Rendered images with source text
──────

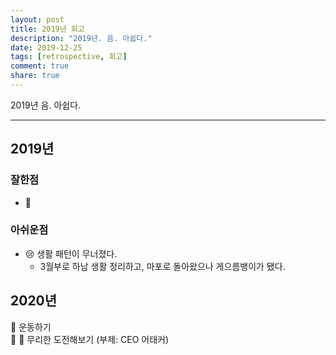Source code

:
 ```yaml
---
layout: post
title: 2019년 회고
description: "2019년. 음. 아쉽다."
date: 2019-12-25
tags: [retrospective, 회고]
comment: true
share: true
---
```


2019년 음. 아쉽다.

---
## 2019년
### 잘한점
- :no_good:

### 아쉬운점
- :cry: 생활 패턴이 무너졌다.  
  - 3월부로 하남 생활 정리하고, 마포로 돌아왔으나 게으름뱅이가 됐다.

## 2020년
:punch: 운동하기  
:punch: :punch: 무리한 도전해보기 (부제: CEO 어태커)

──────

> Problem: Copy exactly the line containing "2019년 음. 아쉽다." and each line after it through the end of the records above.

> Answer box:
2019년 음. 아쉽다.

---
## 2019년
### 잘한점
- :no_good:

### 아쉬운점
- :cry: 생활 패턴이 무너졌다.  
  - 3월부로 하남 생활 정리하고, 마포로 돌아왔으나 게으름뱅이가 됐다.

## 2020년
:punch: 운동하기  
:punch: :punch: 무리한 도전해보기 (부제: CEO 어태커)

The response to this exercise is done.